Congress established the Paycheck Protection Program (PPP) to provide relief for small businesses as part of the Coronavirus Aid, Relief, and Economic Security Act (CARES), and there have been a lot of questions and uncertainty around the program. The AICPA has recently issued guidance on how to account for PPP loans. Nongovernmental businesses (excluding not-for-profit entities) can either follow Accounting Standards Codification (ASC) 470, debt; or International Accounting Standards (IAS) 20, accounting for government grants. Under ASC 470, the loan would be accounted for as follows:
- Initially record the cash inflow from the PPP loan as a financial liability and accrue interest
- Do not impute additional interest at a market rate
- The amount would continue to be carried as a liability until either:
- The loan is partly or wholly forgiven, and the debtor has been legally released from the debt
- The debtor pays back the loan
- Reduce the liability by the forgiven amount and record a gain on extinguishment once the loan is partly or wholly forgiven and legal release is received.

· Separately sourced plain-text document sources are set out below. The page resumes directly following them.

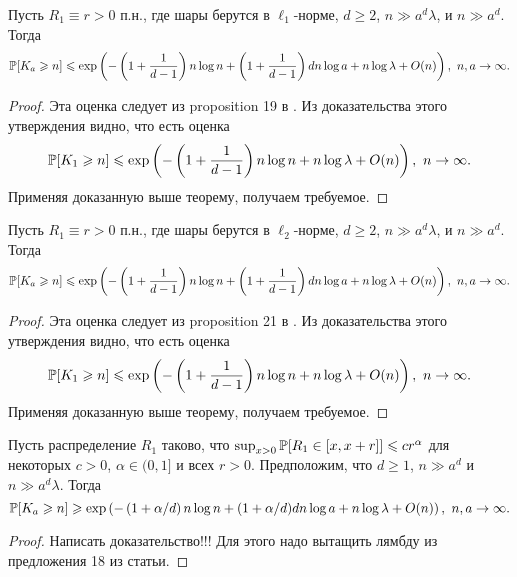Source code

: \begin{cor}
Пусть $R_1\equiv r > 0$ п.н., где шары берутся в $\ell_1$-норме, $d\geq 2$, $n \gg a^d\lambda$, и $n\gg a^d$. 
Тогда $$\mathbb{P}[K_a \geqslant n] \leqslant \exp \left(-\left(1+\dfrac{1}{d-1}\right)n\log n + \left(1+\dfrac{1}{d-1}\right)dn\log a  +n\log\lambda + O(n)\right),\  n, a\to \infty.$$
\end{cor}{}

\begin{proof}
    Эта оценка следует из proposition 19 в \cite{AL}. Из доказательства этого утверждения видно, что есть оценка 
    $$\mathbb{P} [K_1 \geqslant n] \leqslant \exp \left(-\left(1+\dfrac{1}{d-1}\right)n\log n   +n\log\lambda + O(n)\right),\  n \to \infty.$$ Применяя доказанную выше теорему, получаем требуемое.
\end{proof}{}

\begin{cor}
Пусть $R_1\equiv r > 0$ п.н., где шары берутся в $\ell_2$-норме, $d\geq 2$, $n \gg a^d\lambda$, и $n\gg a^d$. 
Тогда $$\mathbb{P}[K_a \geqslant n] \leqslant \exp \left(-\left(1+\dfrac{1}{d-1}\right)n\log n + \left(1+\dfrac{1}{d-1}\right)dn\log a  +n\log\lambda + O(n)\right),\  n, a\to \infty.$$
\end{cor}{}

\begin{proof}
    Эта оценка следует из proposition 21 в \cite{AL}. Из доказательства этого утверждения видно, что есть оценка 
    $$\mathbb{P}[K_1 \geqslant n] \leqslant \exp \left(-\left(1+\dfrac{1}{d-1}\right)n\log n   +n\log\lambda + O(n)\right),\  n \to \infty.$$ Применяя доказанную выше теорему, получаем требуемое.
\end{proof}{}

\begin{cor}
Пусть распределение $R_1$ таково, что $\sup_{x>0}\mathbb{P}[R_1\in [x, x+r]]\leqslant cr^\alpha$ для некоторых $c>0$, $\alpha\in(0, 1]$ и всех $r>0$. Предположим, что $d \geq 1$, $n\gg a^d$ и $n \gg a^d\lambda$.
Тогда $$\mathbb{P}[K_a \geqslant n] \geqslant \exp\left(-\left(1 + \alpha/d\right)n\log n + (1 + \alpha/d)dn\log a + n\log \lambda + O(n)\right), \ n, a \to \infty.$$
\end{cor}{}

\begin{proof}
    Написать доказательство!!! Для этого надо вытащить лямбду из предложения 18 из статьи.
\end{proof}
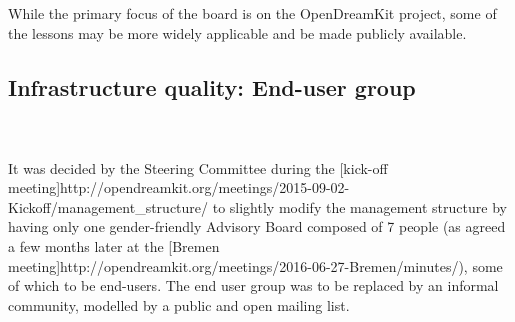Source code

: \documentclass{deliverablereport}
\begin{document}
 While the primary focus of the board is on the OpenDreamKit project,
 some of the lessons may be more widely applicable and be made
 publicly available.








\subsection{Infrastructure quality: End-user group}
~\\~\\

It was decided by the Steering Committee during the [kick-off meeting]{http://opendreamkit.org/meetings/2015-09-02-Kickoff/management_structure/} to slightly modify
the management structure by having only one gender-friendly Advisory Board composed of 7 people (as agreed a few months later at the [Bremen meeting]{http://opendreamkit.org/meetings/2016-06-27-Bremen/minutes/}),
some of which to be end-users.
The end user group was to be replaced by an informal community, modelled by a public and open mailing list.
\end{document}
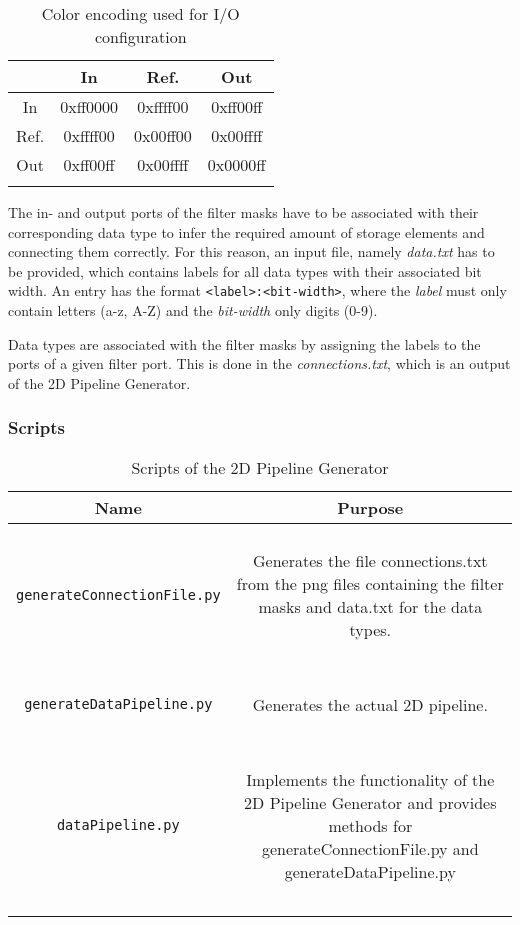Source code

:\begin{longtable}[ht]{|c|c|c|c|}
  \hline
  & In & Ref. & Out \\
  \hline
  In & \cellcolor{red!75}0xff0000 & \cellcolor{yellow!75}0xffff00 & \cellcolor{magenta!75}0xff00ff \\
  \hline
  Ref. & \cellcolor{yellow!75}0xffff00 & \cellcolor{green!75}0x00ff00 & \cellcolor{cyan!25}0x00ffff \\
  \hline
  Out & \cellcolor{magenta!75}0xff00ff & \cellcolor{cyan!25}0x00ffff & \cellcolor{blue!75}0x0000ff \\
  \hline
  \caption{Color encoding used for I/O configuration} \label{06-04-pipeline-generator-filter-masks}
\end{longtable}

The in- and output ports of the filter masks have to be associated with their corresponding data type to infer the required amount of storage elements and connecting them correctly.
For this reason, an input file, namely \textit{data.txt} has to be provided, which contains labels for all data types with their associated bit width.
An entry has the format \texttt{<label>:<bit-width>}, where the \textit{label} must only contain letters (a-z, A-Z) and the \textit{bit-width} only digits (0-9).

Data types are associated with the filter masks by assigning the labels to the ports of a given filter port.
This is done in the \textit{connections.txt}, which is an output of the 2D Pipeline Generator.


\subsubsection{Scripts}

\begin{longtable}[ht]{|c|c|}
\hline 
\textbf{Name} & \textbf{Purpose} \\
\hline 
\hline 
\endhead

\texttt{generateConnectionFile.py} & 
\parbox{7cm}{ ~ \\ 
Generates the file connections.txt from the png files containing the filter masks and data.txt for the data types.
\\ ~ } \\

\hline 

\texttt{generateDataPipeline.py} & 
\parbox{7cm}{ ~ \\ 
Generates the actual 2D pipeline.
\\ ~ } \\

\hline 

\texttt{dataPipeline.py} & 
\parbox{7cm}{ ~ \\ 
Implements the functionality of the 2D Pipeline Generator and provides methods for generateConnectionFile.py and generateDataPipeline.py
\\ ~ } \\

\hline 

\caption{Scripts of the 2D Pipeline Generator} \label{06-04-pipeline-generator-scripts}\\
\end{longtable}

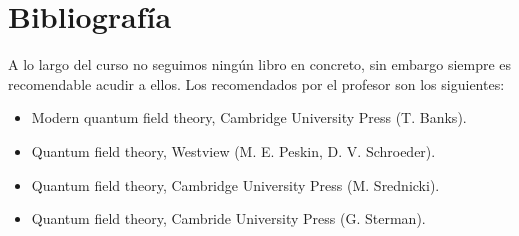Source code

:\documentclass[{../cc.tex}]{subfiles}
\begin{document}
\section*{Bibliografía}

A lo largo del curso no seguimos ningún libro en concreto, sin embargo siempre es recomendable acudir a ellos. Los recomendados por el profesor son los siguientes:


\begin{itemize}
	\item Modern quantum field theory, Cambridge University Press (T. Banks).
	\item Quantum field theory, Westview (M. E. Peskin, D. V. Schroeder).
	\item Quantum field theory, Cambridge University Press (M. Srednicki).
	\item Quantum field theory, Cambride University Press (G. Sterman).

\end{itemize}
\end{document}

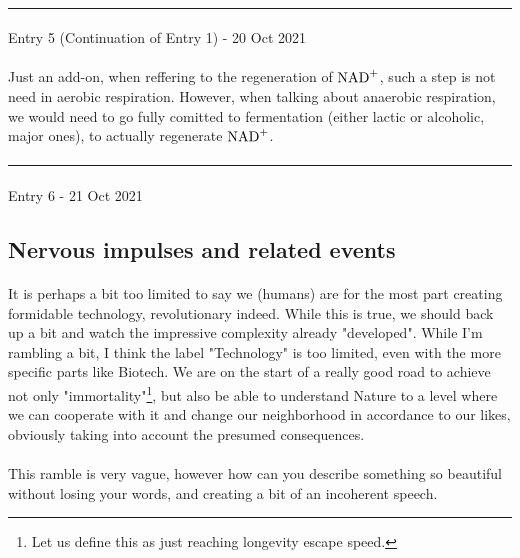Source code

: \documentclass[12pt,  letterpaper]{article}
\begin{document}
\paragraph*{}
\hrule
\paragraph*{}
Entry 5 (Continuation of Entry 1) - 20 Oct 2021
\paragraph*{}
Just an add-on, when reffering to the regeneration of $\ce{NAD+}$, such a step is not need in aerobic respiration. However, when talking about anaerobic respiration, we would need to go fully comitted to fermentation (either lactic or alcoholic, major ones), to actually regenerate $\ce{NAD+}$.
\paragraph*{}
\hrule
\paragraph*{}
Entry 6 - 21 Oct 2021
\subsection*{Nervous impulses and related events}
\paragraph*{}
It is perhaps a bit too limited to say we (humans) are for the most part creating formidable technology, revolutionary indeed. While this is true, we should back up a bit and watch the impressive complexity already "developed". While I'm rambling a bit, I think the label "Technology" is too limited, even with the more specific parts like Biotech. We are on the start of a really good road to achieve not only "immortality"\footnote{Let us define this as just reaching longevity escape speed.}, but also be able to understand Nature to a level where we can cooperate with it and change our neighborhood in accordance to our likes, obviously taking into account the presumed consequences.
\paragraph*{}
This ramble is very vague, however how can you describe something so beautiful without losing your words, and creating a bit of an incoherent speech.
\end{document}
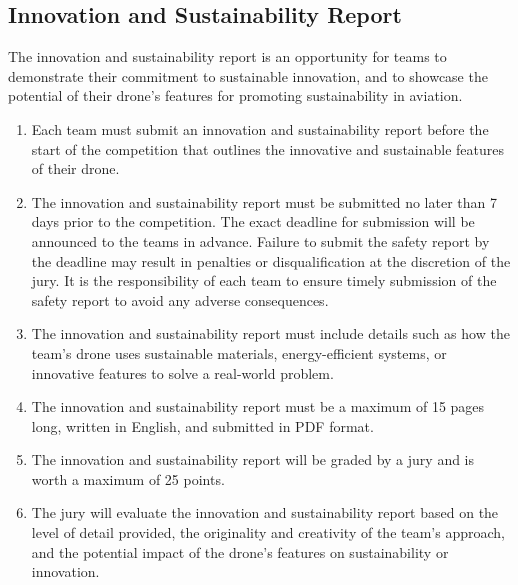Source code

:     \subsection{Innovation and Sustainability Report}
    The innovation and sustainability report is an opportunity for teams to demonstrate their commitment to sustainable innovation, and to showcase the potential of their drone's features for promoting sustainability in aviation.
    \begin{enumerate}
    \item Each team must submit an innovation and sustainability report before the start of the competition that outlines the innovative and sustainable features of their drone.
    \item The innovation and sustainability report must be submitted no later than 7 days prior to the competition. The exact deadline for submission will be announced to the teams in advance. Failure to submit the safety report by the deadline may result in penalties or disqualification at the discretion of the jury. It is the responsibility of each team to ensure timely submission of the safety report to avoid any adverse consequences.
    \item The innovation and sustainability report must include details such as how the team's drone uses sustainable materials, energy-efficient systems, or innovative features to solve a real-world problem.
    \item The innovation and sustainability report must be a maximum of 15 pages long, written in English, and submitted in PDF format.
    \item The innovation and sustainability report will be graded by a jury and is worth a maximum of 25 points.
    \item The jury will evaluate the innovation and sustainability report based on the level of detail provided, the originality and creativity of the team's approach, and the potential impact of the drone's features on sustainability or innovation.
    \end{enumerate}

If an entity expects to meet the PPP’s eligibility criteria and concludes that the loan represents a grant that is expected to be forgiven, the entity may account by analogy to IAS 20. This means that they would not be able to recognize government assistance until there is a reasonable assurance that any conditions attached will be met, and the assistance will be received. Under this method, the business entity would record the cash proceeds as a deferred income liability, and then offset that through earnings. This would be presented as either a credit on the income statement (either separately or under a general heading such as “other income”), or as a reduction of the related expenses to the related costs, like “compensation expense”.
Not for profit entities would account for PPP loans as a conditional contribution.
Nongovernmental entities with material PPP loans should adequately disclose their accounting policy for such loans and the related impact to the financial statements.